┏━━
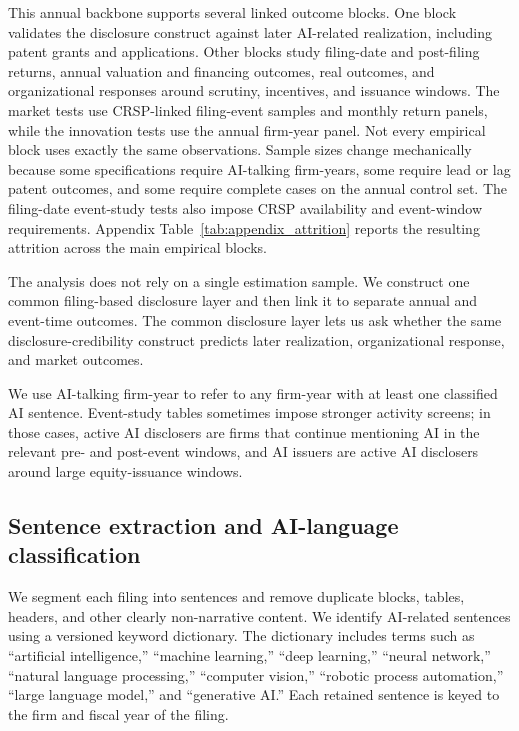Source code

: This annual backbone supports several linked outcome blocks. One block validates the disclosure construct against later AI-related realization, including patent grants and applications. Other blocks study filing-date and post-filing returns, annual valuation and financing outcomes, real outcomes, and organizational responses around scrutiny, incentives, and issuance windows. The market tests use CRSP-linked filing-event samples and monthly return panels, while the innovation tests use the annual firm-year panel. Not every empirical block uses exactly the same observations. Sample sizes change mechanically because some specifications require AI-talking firm-years, some require lead or lag patent outcomes, and some require complete cases on the annual control set. The filing-date event-study tests also impose CRSP availability and event-window requirements. Appendix Table~\ref{tab:appendix_attrition} reports the resulting attrition across the main empirical blocks.

The analysis does not rely on a single estimation sample. We construct one common filing-based disclosure layer and then link it to separate annual and event-time outcomes. The common disclosure layer lets us ask whether the same disclosure-credibility construct predicts later realization, organizational response, and market outcomes.

We use AI-talking firm-year to refer to any firm-year with at least one classified AI sentence. Event-study tables sometimes impose stronger activity screens; in those cases, active AI disclosers are firms that continue mentioning AI in the relevant pre- and post-event windows, and AI issuers are active AI disclosers around large equity-issuance windows.

\subsection{Sentence extraction and AI-language classification}

We segment each filing into sentences and remove duplicate blocks, tables, headers, and other clearly non-narrative content. We identify AI-related sentences using a versioned keyword dictionary. The dictionary includes terms such as ``artificial intelligence,'' ``machine learning,'' ``deep learning,'' ``neural network,'' ``natural language processing,'' ``computer vision,'' ``robotic process automation,'' ``large language model,'' and ``generative AI.'' Each retained sentence is keyed to the firm and fiscal year of the filing.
┗━━
Leave the pictures out and print the records above exactly as they stand.

Source code

: This annual backbone supports several linked outcome blocks. One block validates the disclosure construct against later AI-related realization, including patent grants and applications. Other blocks study filing-date and post-filing returns, annual valuation and financing outcomes, real outcomes, and organizational responses around scrutiny, incentives, and issuance windows. The market tests use CRSP-linked filing-event samples and monthly return panels, while the innovation tests use the annual firm-year panel. Not every empirical block uses exactly the same observations. Sample sizes change mechanically because some specifications require AI-talking firm-years, some require lead or lag patent outcomes, and some require complete cases on the annual control set. The filing-date event-study tests also impose CRSP availability and event-window requirements. Appendix Table~\ref{tab:appendix_attrition} reports the resulting attrition across the main empirical blocks.

The analysis does not rely on a single estimation sample. We construct one common filing-based disclosure layer and then link it to separate annual and event-time outcomes. The common disclosure layer lets us ask whether the same disclosure-credibility construct predicts later realization, organizational response, and market outcomes.

We use AI-talking firm-year to refer to any firm-year with at least one classified AI sentence. Event-study tables sometimes impose stronger activity screens; in those cases, active AI disclosers are firms that continue mentioning AI in the relevant pre- and post-event windows, and AI issuers are active AI disclosers around large equity-issuance windows.

\subsection{Sentence extraction and AI-language classification}

We segment each filing into sentences and remove duplicate blocks, tables, headers, and other clearly non-narrative content. We identify AI-related sentences using a versioned keyword dictionary. The dictionary includes terms such as ``artificial intelligence,'' ``machine learning,'' ``deep learning,'' ``neural network,'' ``natural language processing,'' ``computer vision,'' ``robotic process automation,'' ``large language model,'' and ``generative AI.'' Each retained sentence is keyed to the firm and fiscal year of the filing.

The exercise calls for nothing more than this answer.